Adopting a PIT perspective deepens and enhances journalism’s role as a steward of the public interest amid digital advancements. It positions journalism as a facilitator and mediator of the socio-technical and organizational infrastructures that foster public knowledge, accountability, participation, and deliberation.

Consequently, many questions arise: What becomes possible when we explore the relationship between journalism and Public Interest Technology? This special issue invites reflection on the role PIT can play for journalism—how its methods, tools, and infrastructures might intersect with and support journalism’s normative functions. In doing so, we aim to encourage contributions that theorize and conceptualize this intersection.

What is working, what is changing, and what tensions emerge as journalism adapts its public mission through design, data, and delivery? And how might this vision reshape journalistic practices, media organizations, platform relationships, and collaborative models within newsrooms, across media systems, with platforms, and alongside publics and civic actors?

Themes & Areas of Contribution

In this Special Issue, we welcome theoretical and empirical contributions, whether computational, ethnographic, comparative, historical, or case-based works.

Proposed Topics:

  • Journalistic practices, in a broad sense, include fact-checking, open-source investigations, data journalism, visual investigations, and others, particularly when they advance the public interest.

  • New theorizations of the intersection between journalism, technology, (digital) infrastructure, power, and publics.

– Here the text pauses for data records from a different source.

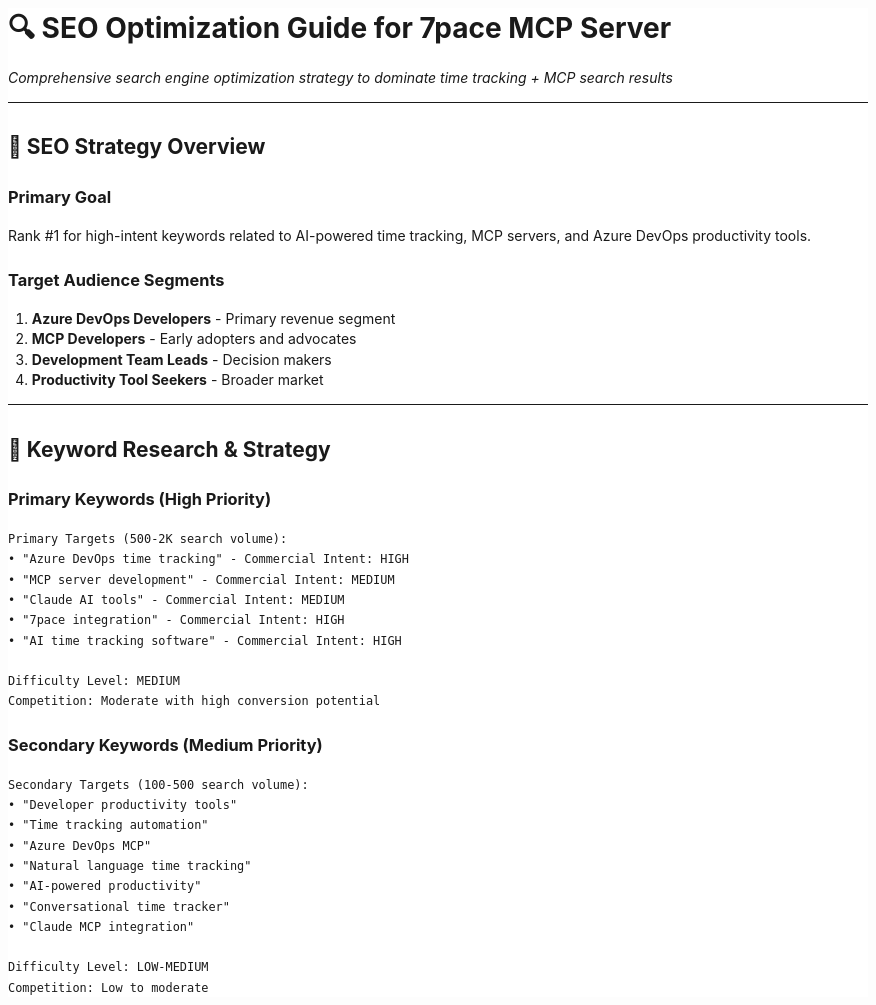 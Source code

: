 # 🔍 SEO Optimization Guide for 7pace MCP Server

_Comprehensive search engine optimization strategy to dominate time tracking + MCP search results_

---

## 🎯 **SEO Strategy Overview**

### **Primary Goal**

Rank #1 for high-intent keywords related to AI-powered time tracking, MCP servers, and Azure DevOps productivity tools.

### **Target Audience Segments**

1. **Azure DevOps Developers** - Primary revenue segment
2. **MCP Developers** - Early adopters and advocates
3. **Development Team Leads** - Decision makers
4. **Productivity Tool Seekers** - Broader market

---

## 🔑 **Keyword Research & Strategy**

### **Primary Keywords (High Priority)**

```
Primary Targets (500-2K search volume):
• "Azure DevOps time tracking" - Commercial Intent: HIGH
• "MCP server development" - Commercial Intent: MEDIUM
• "Claude AI tools" - Commercial Intent: MEDIUM
• "7pace integration" - Commercial Intent: HIGH
• "AI time tracking software" - Commercial Intent: HIGH

Difficulty Level: MEDIUM
Competition: Moderate with high conversion potential
```

### **Secondary Keywords (Medium Priority)**

```
Secondary Targets (100-500 search volume):
• "Developer productivity tools"
• "Time tracking automation"
• "Azure DevOps MCP"
• "Natural language time tracking"
• "AI-powered productivity"
• "Conversational time tracker"
• "Claude MCP integration"

Difficulty Level: LOW-MEDIUM
Competition: Low to moderate
```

  • Experimentation in newsrooms (investigative collaboration, innovation labs, participatory and community-centered design, alternative distribution models) that reflects journalism’s evolving role as an architect of public-interest infrastructures.

  • The integration of AI and automation generates tensions between platform-driven technological logics and public-oriented visions of journalism grounded in equity, accountability, and good public outcomes.

  • New organizational, financial, technological, and collaborative models that are reshaping possibilities for journalism oriented to design, data, and delivery for the public.

  • Platform governance, algorithmic visibility, content moderation, and data control that directly influence journalism’s capacity to function in the public interest.

  • Publics and communities emerging as co-designers, co-producers, and evaluators of journalistic knowledge and delivery systems, redefining trust, legitimacy, and shared meaning.

  • Global South and peripheral media ecologies, which illuminate vulnerabilities and innovations that help rethink journalism’s future beyond Western-centric assumptions.

  • The political economy of the infrastructure and technology ecosystem within which PIT and journalism operate, including relations of dependence that influence their capacity to serve the public interest.

  • New forms of data governance, openness, and interpretations that are allowing critique of traditional journalistic (or news) structures and opening avenues for alternative and innovative organizations, processes, and partnerships.

Important Dates

Deadline for abstract submission: 01 April 2026

Deadline for full papers: 15 October 2026

Submission Instructions

Please submit an extended abstract (500 words) along with a 100–150-word biography for each author. Extended abstracts should be sent by email to doddsrojas@wisc.edu.

Selected authors will be invited to submit full papers of approximately 8,000 words. Full manuscripts will undergo double-blind peer review and must be submitted via ScholarOne, selecting this Special Issue on the submission system.